Here Hulet asserts that Bush has been CIA since the late 1950s. But in other
discussion of the memo, published in part by the "Nation," on a "George Bush" of
the CIA, Hulet admits that no one has been able to validate the memo vis the
President. Hulet is playing fast and loose.
* Again in San Francisco, Hulet said:
=== "Now with all that being true...Here's the first thing John Kennedy
did... He went upstairs to the Oval Office, and he signed an executive order...He
abolished the OCB. That was his first act as President. That's why the front
page of the New York Times and you'll hear Jim Garrison quote it, he writes
it in his book. John Kennedy was quoted that 'I'm gonna tear the CIA in a thousand
pieces.' That wasn't an idle threat, he did it. I have an NSC committee document
from the Jackson Committee, Scoop Jackson's committee on the NSC. In it they
explain how John Kennedy ceased all CIA functions all over the world. He didn't
say he was going to tear the CIA apart and bring it under control, he did it."

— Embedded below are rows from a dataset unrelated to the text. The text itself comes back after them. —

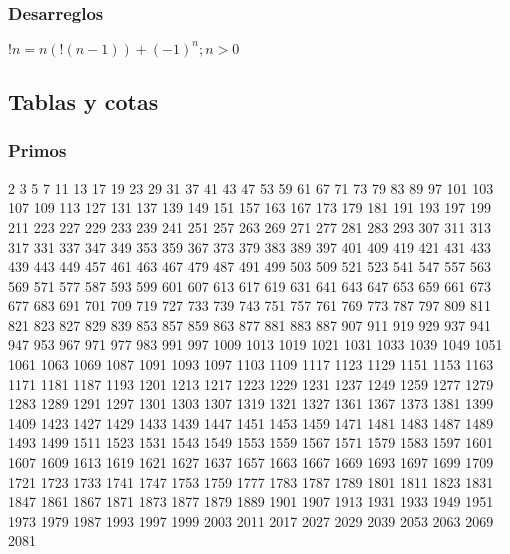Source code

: \documentclass[10pt, landscape, twocolumn, a4paper, notitlepage]{article}
\begin{document}
\subsubsection{Desarreglos}
$!n = n(!(n - 1)) + (-1)^n; n > 0$ 
\subsection{Tablas y cotas}
\subsubsection{Primos}
2 3 5 7 11 13 17 19 23 29
31 37 41 43 47 53 59 61 67 71
73 79 83 89 97 101 103 107 109 113
127 131 137 139 149 151 157 163 167 173
179 181 191 193 197 199 211 223 227 229
233 239 241 251 257 263 269 271 277 281
283 293 307 311 313 317 331 337 347 349
353 359 367 373 379 383 389 397 401 409
419 421 431 433 439 443 449 457 461 463
467 479 487 491 499 503 509 521 523 541
547 557 563 569 571 577 587 593 599 601
607 613 617 619 631 641 643 647 653 659
661 673 677 683 691 701 709 719 727 733
739 743 751 757 761 769 773 787 797 809
811 821 823 827 829 839 853 857 859 863
877 881 883 887 907 911 919 929 937 941
947 953 967 971 977 983 991 997 1009 1013
1019 1021 1031 1033 1039 1049 1051 1061 1063 1069
1087 1091 1093 1097 1103 1109 1117 1123 1129 1151
1153 1163 1171 1181 1187 1193 1201 1213 1217 1223
1229 1231 1237 1249 1259 1277 1279 1283 1289 1291
1297 1301 1303 1307 1319 1321 1327 1361 1367 1373
1381 1399 1409 1423 1427 1429 1433 1439 1447 1451
1453 1459 1471 1481 1483 1487 1489 1493 1499 1511
1523 1531 1543 1549 1553 1559 1567 1571 1579 1583
1597 1601 1607 1609 1613 1619 1621 1627 1637 1657
1663 1667 1669 1693 1697 1699 1709 1721 1723 1733
1741 1747 1753 1759 1777 1783 1787 1789 1801 1811
1823 1831 1847 1861 1867 1871 1873 1877 1879 1889
1901 1907 1913 1931 1933 1949 1951 1973 1979 1987
1993 1997 1999 2003 2011 2017 2027 2029 2039 2053
2063 2069 2081

\end{document}
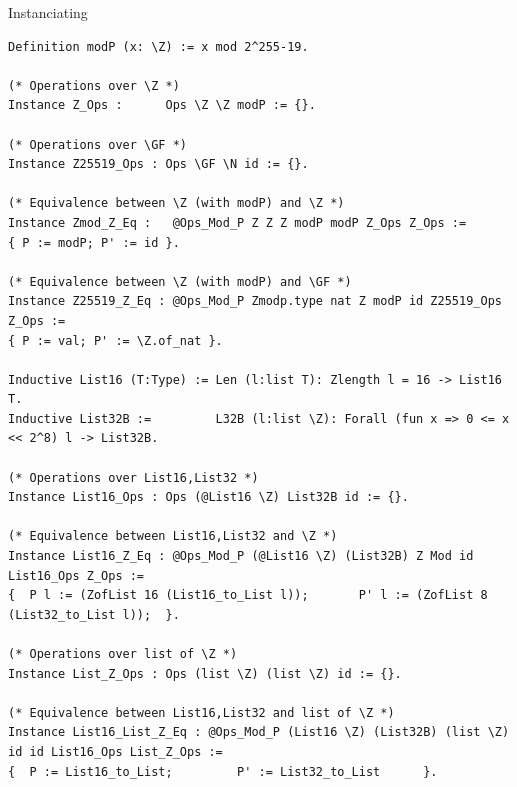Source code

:\documentclass[8pt]{beamer}
\begin{document}
\begin{frame}[fragile]{Instanciating}
\vspace{-0.5cm}
\begin{center}
\begin{lstlisting}[language=Coq]
Definition modP (x: \Z) := x mod 2^255-19.

(* Operations over \Z *)
Instance Z_Ops :      Ops \Z \Z modP := {}.

(* Operations over \GF *)
Instance Z25519_Ops : Ops \GF \N id := {}.

(* Equivalence between \Z (with modP) and \Z *)
Instance Zmod_Z_Eq :   @Ops_Mod_P Z Z Z modP modP Z_Ops Z_Ops :=
{ P := modP; P' := id }.

(* Equivalence between \Z (with modP) and \GF *)
Instance Z25519_Z_Eq : @Ops_Mod_P Zmodp.type nat Z modP id Z25519_Ops Z_Ops :=
{ P := val; P' := \Z.of_nat }.

Inductive List16 (T:Type) := Len (l:list T): Zlength l = 16 -> List16 T.
Inductive List32B :=         L32B (l:list \Z): Forall (fun x => 0 <= x << 2^8) l -> List32B.

(* Operations over List16,List32 *)
Instance List16_Ops : Ops (@List16 \Z) List32B id := {}.

(* Equivalence between List16,List32 and \Z *)
Instance List16_Z_Eq : @Ops_Mod_P (@List16 \Z) (List32B) Z Mod id List16_Ops Z_Ops :=
{  P l := (ZofList 16 (List16_to_List l));       P' l := (ZofList 8 (List32_to_List l));  }.

(* Operations over list of \Z *)
Instance List_Z_Ops : Ops (list \Z) (list \Z) id := {}.

(* Equivalence between List16,List32 and list of \Z *)
Instance List16_List_Z_Eq : @Ops_Mod_P (List16 \Z) (List32B) (list \Z) id id List16_Ops List_Z_Ops :=
{  P := List16_to_List;         P' := List32_to_List      }.
\end{lstlisting}
\end{center}
\end{frame}
\end{document}
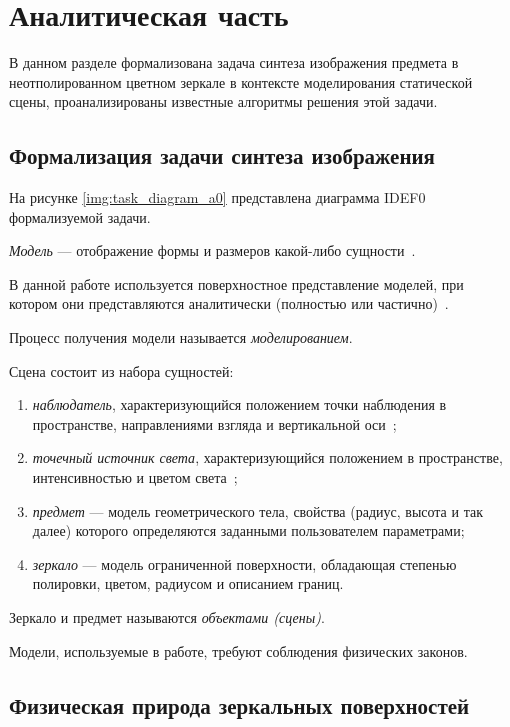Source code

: \chapter{Аналитическая часть}

В данном разделе формализована задача синтеза изображения предмета в неотполированном цветном зеркале в контексте моделирования статической сцены, проанализированы известные алгоритмы решения этой задачи.

\section{Формализация задачи синтеза изображения}

На рисунке \ref{img:task_diagram_a0} представлена диаграмма IDEF0 формализуемой задачи.


\textit{Модель} --- отображение формы и размеров какой-либо сущности~\cite{куров}.

В данной работе используется поверхностное представление моделей, при котором они представляются аналитически (полностью или частично)~\cite{куров}.

Процесс получения модели называется \textit{моделированием}.

Сцена состоит из набора сущностей:
\begin{enumerate}
	\item \textit{наблюдатель}, характеризующийся положением точки наблюдения в пространстве, направлениями взгляда и вертикальной оси~\cite{куров};
	\item \textit{точечный источник света}, характеризующийся положением в пространстве, интенсивностью и цветом света~\cite{куров};
	\item \textit{предмет} --- модель геометрического тела, свойства (радиус, высота и так далее) которого определяются заданными пользователем параметрами;
	\item \textit{зеркало} --- модель ограниченной поверхности, обладающая степенью полировки, цветом, радиусом и описанием границ.
\end{enumerate}

Зеркало и предмет называются \textit{объектами (сцены)}.

Модели, используемые в работе, требуют соблюдения физических законов.

\section{Физическая природа зеркальных поверхностей}

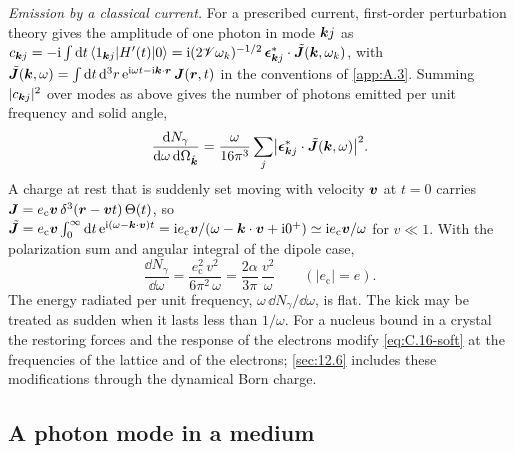 \emph{Emission by a classical current.} For a prescribed current, first-order perturbation theory gives the amplitude of one photon in mode $\bm{k}j$ as $c_{\bm{k}j} = -\mathrm{i}\int\mathrm{d} t\,\langle 1_{\bm{k}j}|H'(t)|0\rangle = \mathrm{i}(2\mathscr{V}\omega_k)^{-1/2}\,\boldsymbol{\epsilon}^*_{\bm{k}j}\cdot\tilde{\bm{J}}(\bm{k}, \omega_k)$, with $\tilde{\bm{J}}(\bm{k}, \omega) = \int\mathrm{d} t\,\mathrm{d}^3r\,\mathrm{e}^{\mathrm{i}\omega t - \mathrm{i}\bm{k}\cdot\bm{r}}\,\bm{J}(\bm{r}, t)$ in the conventions of \cref{app:A.3}. Summing $|c_{\bm{k}j}|^2$ over modes as above gives the number of photons emitted per unit frequency and solid angle,
\begin{equation}
  \frac{\mathrm{d} N_\gamma}{\mathrm{d}\omega\,\mathrm{d}\Omega_{\hat{\bm{k}}}} = \frac{\omega}{16\pi^3}\sum_j\bigl|\boldsymbol{\epsilon}^*_{\bm{k}j}\cdot\tilde{\bm{J}}(\bm{k}, \omega)\bigr|^2 .
  \label{eq:C.16-classical}
\end{equation}
A charge at rest that is suddenly set moving with velocity $\bm{v}$ at $t = 0$ carries $\bm{J} = e_{\mathrm{c}}\bm{v}\,\delta^3(\bm{r} - \bm{v}t)\,\Theta(t)$, so $\tilde{\bm{J}} = e_{\mathrm{c}}\bm{v}\int_0^\infty\mathrm{d} t\,\mathrm{e}^{\mathrm{i}(\omega - \bm{k}\cdot\bm{v})t} = \mathrm{i} e_{\mathrm{c}}\bm{v}/(\omega - \bm{k}\cdot\bm{v} + \mathrm{i}0^+) \simeq \mathrm{i} e_{\mathrm{c}}\bm{v}/\omega$ for $v \ll 1$. With the polarization sum and angular integral of the dipole case,
\begin{equation}
  \frac{\dd N_\gamma}{\dd\omega} = \frac{e_{\mathrm{c}}^2\,v^2}{6\pi^2\,\omega} = \frac{2\alpha}{3\pi}\,\frac{v^2}{\omega} \qquad (|e_{\mathrm{c}}| = e) .
  \label{eq:C.16-soft}
\end{equation}
The energy radiated per unit frequency, $\omega\,\dd N_\gamma/\dd\omega$, is flat. The kick may be treated as sudden when it lasts less than $1/\omega$. For a nucleus bound in a crystal the restoring forces and the response of the electrons modify \cref{eq:C.16-soft} at the frequencies of the lattice and of the electrons; \cref{sec:12.6} includes these modifications through the dynamical Born charge.

\subsection{A photon mode in a medium}

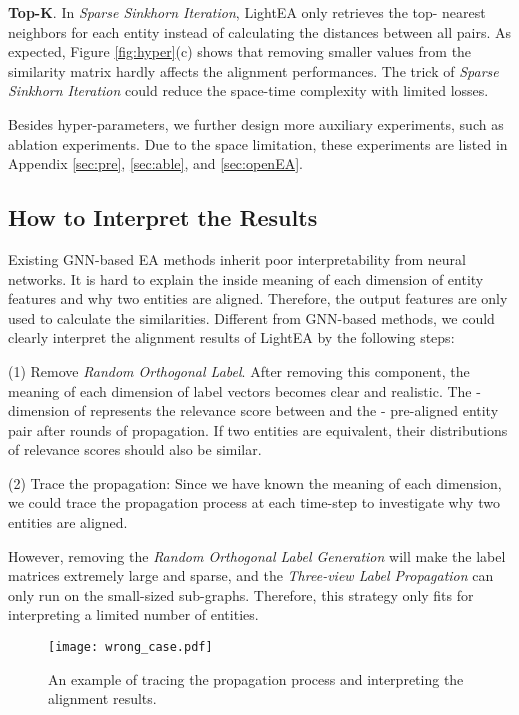 \documentclass[11pt]{article}
\begin{document}
\noindent
\textbf{Top-K}.
In \emph{Sparse Sinkhorn Iteration}, LightEA only retrieves the top- nearest neighbors for each entity instead of calculating the distances between all pairs.
As expected, Figure \ref{fig:hyper}(c) shows that removing smaller values from the similarity matrix hardly affects the alignment performances.
The trick of \emph{Sparse Sinkhorn Iteration} could reduce the space-time complexity with limited losses.

Besides hyper-parameters, we further design more auxiliary experiments, such as ablation experiments.
Due to the space limitation, these experiments are listed in Appendix \ref{sec:pre}, \ref{sec:able}, and \ref{sec:openEA}.

\subsection{How to Interpret the Results}
\label{sec:interpret}
Existing GNN-based EA methods inherit poor interpretability from neural networks.
It is hard to explain the inside meaning of each dimension of entity features and why two entities are aligned.
Therefore, the output features are only used to calculate the similarities.
Different from GNN-based methods, we could clearly interpret the alignment results of LightEA by the following steps:

(1) Remove \emph{Random Orthogonal Label}.
After removing this component, the meaning of each dimension of label vectors becomes clear and realistic.
The - dimension of  represents the relevance score between  and the - pre-aligned entity pair after  rounds of propagation.
If two entities are equivalent, their distributions of relevance scores should also be similar.

(2) Trace the propagation:
Since we have known the meaning of each dimension, we could trace the propagation process at each time-step to investigate why two entities are aligned.

However, removing the \emph{Random Orthogonal Label Generation} will make the label matrices extremely large and sparse, and the \emph{Three-view Label Propagation} can only run on the small-sized sub-graphs.
Therefore, this strategy only fits for interpreting a limited number of entities.

\begin{figure*}[t]
    \centering
    \texttt{[image: wrong\_case.pdf]}
    \caption{An example of tracing the propagation process and interpreting the alignment results.}
    \label{fig:wrong}
\end{figure*}
\end{document}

Standard sources on the intelligence community verify that President Kennedy
did abolish the Operations Coordinating Board (OCB) and the President's Board
of Consultants on Foreign Intelligence Activities. But Kennedy did so because
he "considered them useless, impediments, bureaucratic obstructions to a vigorous,
activist foreign policy." [See "The Man Who Kept the Secrets" by Thomas Powell,
Pocket Books, New York, 1979, page 169] Kennedy sought to more tightly control
covert operations, not to eliminate them.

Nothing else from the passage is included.